EXERCISE INSTRUCTIONS:
Would you reproduce exactly the lines below from the one holding "Voor dit labo" through the one holding "snel kan terugplaatsen.", inclusive, and no others?

MATERIALS PROVIDED:

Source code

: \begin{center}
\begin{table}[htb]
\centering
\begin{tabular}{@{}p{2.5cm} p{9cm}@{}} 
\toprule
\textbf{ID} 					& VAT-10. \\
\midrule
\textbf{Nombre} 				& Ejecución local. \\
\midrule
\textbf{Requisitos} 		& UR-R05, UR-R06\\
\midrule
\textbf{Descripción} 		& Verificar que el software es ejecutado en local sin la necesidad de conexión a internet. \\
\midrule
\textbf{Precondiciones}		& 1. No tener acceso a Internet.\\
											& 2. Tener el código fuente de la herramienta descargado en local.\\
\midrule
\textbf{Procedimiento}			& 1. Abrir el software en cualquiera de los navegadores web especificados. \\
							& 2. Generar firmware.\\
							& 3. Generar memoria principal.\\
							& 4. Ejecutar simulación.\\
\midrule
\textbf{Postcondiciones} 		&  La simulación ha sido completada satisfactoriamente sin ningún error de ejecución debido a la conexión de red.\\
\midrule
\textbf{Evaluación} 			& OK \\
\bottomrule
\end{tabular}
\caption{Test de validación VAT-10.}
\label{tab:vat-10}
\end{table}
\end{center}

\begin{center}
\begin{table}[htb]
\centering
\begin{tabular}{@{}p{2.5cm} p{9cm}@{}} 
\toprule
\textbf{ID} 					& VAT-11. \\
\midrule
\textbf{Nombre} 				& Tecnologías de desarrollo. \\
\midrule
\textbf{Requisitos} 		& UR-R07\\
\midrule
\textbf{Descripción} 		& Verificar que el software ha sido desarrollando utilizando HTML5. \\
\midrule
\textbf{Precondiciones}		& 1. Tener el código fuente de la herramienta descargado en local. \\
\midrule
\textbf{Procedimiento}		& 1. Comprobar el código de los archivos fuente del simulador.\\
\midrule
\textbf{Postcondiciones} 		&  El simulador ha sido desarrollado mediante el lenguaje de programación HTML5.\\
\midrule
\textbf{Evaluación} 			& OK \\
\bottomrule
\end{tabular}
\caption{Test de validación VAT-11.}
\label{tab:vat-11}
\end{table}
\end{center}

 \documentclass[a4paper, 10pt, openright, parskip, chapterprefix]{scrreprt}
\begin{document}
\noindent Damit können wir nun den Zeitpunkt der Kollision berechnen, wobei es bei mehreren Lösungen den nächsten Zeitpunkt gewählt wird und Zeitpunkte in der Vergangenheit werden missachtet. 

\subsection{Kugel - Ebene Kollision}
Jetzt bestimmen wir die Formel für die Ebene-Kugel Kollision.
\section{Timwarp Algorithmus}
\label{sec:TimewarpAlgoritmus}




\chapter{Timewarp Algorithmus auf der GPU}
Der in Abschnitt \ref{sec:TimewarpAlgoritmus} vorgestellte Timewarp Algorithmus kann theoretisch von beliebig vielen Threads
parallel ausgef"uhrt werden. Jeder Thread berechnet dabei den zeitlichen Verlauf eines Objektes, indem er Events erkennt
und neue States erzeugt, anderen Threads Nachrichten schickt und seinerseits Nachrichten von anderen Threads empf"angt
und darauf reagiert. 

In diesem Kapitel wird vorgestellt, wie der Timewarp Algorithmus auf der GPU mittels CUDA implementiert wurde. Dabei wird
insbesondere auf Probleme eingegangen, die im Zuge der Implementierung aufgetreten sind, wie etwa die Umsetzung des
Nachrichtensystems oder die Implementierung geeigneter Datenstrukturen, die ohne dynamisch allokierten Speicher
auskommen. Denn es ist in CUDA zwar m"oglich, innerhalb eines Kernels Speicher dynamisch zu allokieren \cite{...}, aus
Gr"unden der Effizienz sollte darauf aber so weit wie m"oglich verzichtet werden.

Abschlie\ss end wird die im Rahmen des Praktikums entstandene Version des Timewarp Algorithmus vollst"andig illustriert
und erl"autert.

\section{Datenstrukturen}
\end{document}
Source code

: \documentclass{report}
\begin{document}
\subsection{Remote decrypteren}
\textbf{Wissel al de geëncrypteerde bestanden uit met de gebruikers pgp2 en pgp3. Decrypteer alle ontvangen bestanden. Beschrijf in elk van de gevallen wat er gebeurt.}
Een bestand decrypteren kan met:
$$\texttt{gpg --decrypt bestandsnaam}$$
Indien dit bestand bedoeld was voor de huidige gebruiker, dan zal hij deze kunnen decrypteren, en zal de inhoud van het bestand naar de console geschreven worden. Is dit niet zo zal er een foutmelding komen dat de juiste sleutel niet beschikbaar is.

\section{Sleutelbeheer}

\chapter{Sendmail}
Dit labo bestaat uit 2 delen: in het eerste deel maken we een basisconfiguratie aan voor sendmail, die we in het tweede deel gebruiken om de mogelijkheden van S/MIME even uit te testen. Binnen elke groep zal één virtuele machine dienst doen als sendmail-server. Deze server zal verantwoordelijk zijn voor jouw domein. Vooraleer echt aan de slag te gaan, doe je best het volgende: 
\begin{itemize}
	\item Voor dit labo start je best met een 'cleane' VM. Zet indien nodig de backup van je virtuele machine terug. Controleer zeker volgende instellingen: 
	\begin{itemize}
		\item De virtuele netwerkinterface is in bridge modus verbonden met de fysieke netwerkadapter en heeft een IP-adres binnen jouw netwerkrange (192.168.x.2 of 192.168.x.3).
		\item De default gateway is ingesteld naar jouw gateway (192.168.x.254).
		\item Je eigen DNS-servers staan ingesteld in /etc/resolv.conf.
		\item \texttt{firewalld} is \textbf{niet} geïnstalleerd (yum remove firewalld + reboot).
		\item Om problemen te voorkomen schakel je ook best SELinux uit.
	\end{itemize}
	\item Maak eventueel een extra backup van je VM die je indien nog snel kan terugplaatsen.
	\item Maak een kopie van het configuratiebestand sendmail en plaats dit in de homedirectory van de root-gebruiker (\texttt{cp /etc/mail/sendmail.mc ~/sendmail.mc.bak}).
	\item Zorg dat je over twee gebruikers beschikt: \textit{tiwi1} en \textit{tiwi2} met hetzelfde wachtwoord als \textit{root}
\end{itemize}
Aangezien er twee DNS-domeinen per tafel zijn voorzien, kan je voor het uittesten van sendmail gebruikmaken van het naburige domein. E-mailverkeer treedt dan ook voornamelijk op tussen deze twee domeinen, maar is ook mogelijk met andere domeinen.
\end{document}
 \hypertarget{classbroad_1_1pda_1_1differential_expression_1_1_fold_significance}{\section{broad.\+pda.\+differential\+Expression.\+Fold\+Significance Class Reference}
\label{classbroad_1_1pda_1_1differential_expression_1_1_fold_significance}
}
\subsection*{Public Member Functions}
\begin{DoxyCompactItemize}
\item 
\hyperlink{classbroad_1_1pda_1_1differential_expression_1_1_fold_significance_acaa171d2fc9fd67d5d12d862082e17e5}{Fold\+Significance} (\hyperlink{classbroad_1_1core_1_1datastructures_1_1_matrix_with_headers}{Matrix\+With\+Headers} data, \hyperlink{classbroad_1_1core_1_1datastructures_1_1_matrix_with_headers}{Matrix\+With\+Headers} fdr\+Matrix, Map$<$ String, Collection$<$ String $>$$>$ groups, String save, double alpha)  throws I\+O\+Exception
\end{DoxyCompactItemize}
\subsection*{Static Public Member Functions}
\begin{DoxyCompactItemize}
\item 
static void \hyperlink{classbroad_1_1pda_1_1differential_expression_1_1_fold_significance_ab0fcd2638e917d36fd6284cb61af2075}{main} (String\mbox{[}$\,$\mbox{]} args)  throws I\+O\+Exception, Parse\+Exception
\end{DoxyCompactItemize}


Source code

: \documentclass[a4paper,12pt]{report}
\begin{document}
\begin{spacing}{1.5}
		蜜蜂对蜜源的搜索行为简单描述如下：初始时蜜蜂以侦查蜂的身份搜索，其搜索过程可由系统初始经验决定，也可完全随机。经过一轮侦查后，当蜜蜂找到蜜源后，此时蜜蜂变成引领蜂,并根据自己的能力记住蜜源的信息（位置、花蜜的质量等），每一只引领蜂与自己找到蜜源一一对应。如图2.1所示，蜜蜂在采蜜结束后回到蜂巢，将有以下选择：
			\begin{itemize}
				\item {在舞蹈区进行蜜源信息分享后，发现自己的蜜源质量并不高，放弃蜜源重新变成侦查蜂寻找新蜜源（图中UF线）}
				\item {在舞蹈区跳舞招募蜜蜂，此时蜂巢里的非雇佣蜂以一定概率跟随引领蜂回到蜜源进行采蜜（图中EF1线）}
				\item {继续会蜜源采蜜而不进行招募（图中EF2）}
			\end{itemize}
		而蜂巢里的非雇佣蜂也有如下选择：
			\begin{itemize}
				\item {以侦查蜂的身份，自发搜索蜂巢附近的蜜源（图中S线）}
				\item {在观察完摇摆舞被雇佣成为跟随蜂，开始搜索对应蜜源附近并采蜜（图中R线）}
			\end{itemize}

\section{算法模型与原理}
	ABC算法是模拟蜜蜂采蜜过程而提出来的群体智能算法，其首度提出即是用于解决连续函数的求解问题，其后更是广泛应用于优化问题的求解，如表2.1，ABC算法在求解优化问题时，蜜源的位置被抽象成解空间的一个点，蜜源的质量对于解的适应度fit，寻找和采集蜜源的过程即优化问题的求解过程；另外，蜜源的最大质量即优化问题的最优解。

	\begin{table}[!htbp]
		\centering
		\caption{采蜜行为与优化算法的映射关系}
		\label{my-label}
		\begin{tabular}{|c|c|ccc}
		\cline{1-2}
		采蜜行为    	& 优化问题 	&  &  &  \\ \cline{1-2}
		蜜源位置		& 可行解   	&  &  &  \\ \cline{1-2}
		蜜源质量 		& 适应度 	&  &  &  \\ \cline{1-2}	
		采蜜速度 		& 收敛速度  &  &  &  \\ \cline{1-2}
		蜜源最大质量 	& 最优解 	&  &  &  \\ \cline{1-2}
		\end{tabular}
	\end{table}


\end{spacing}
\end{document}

RESULT FOR THIS TASK:
	\item Voor dit labo start je best met een 'cleane' VM. Zet indien nodig de backup van je virtuele machine terug. Controleer zeker volgende instellingen: 
	\begin{itemize}
		\item De virtuele netwerkinterface is in bridge modus verbonden met de fysieke netwerkadapter en heeft een IP-adres binnen jouw netwerkrange (192.168.x.2 of 192.168.x.3).
		\item De default gateway is ingesteld naar jouw gateway (192.168.x.254).
		\item Je eigen DNS-servers staan ingesteld in /etc/resolv.conf.
		\item \texttt{firewalld} is \textbf{niet} geïnstalleerd (yum remove firewalld + reboot).
		\item Om problemen te voorkomen schakel je ook best SELinux uit.
	\end{itemize}
	\item Maak eventueel een extra backup van je VM die je indien nog snel kan terugplaatsen.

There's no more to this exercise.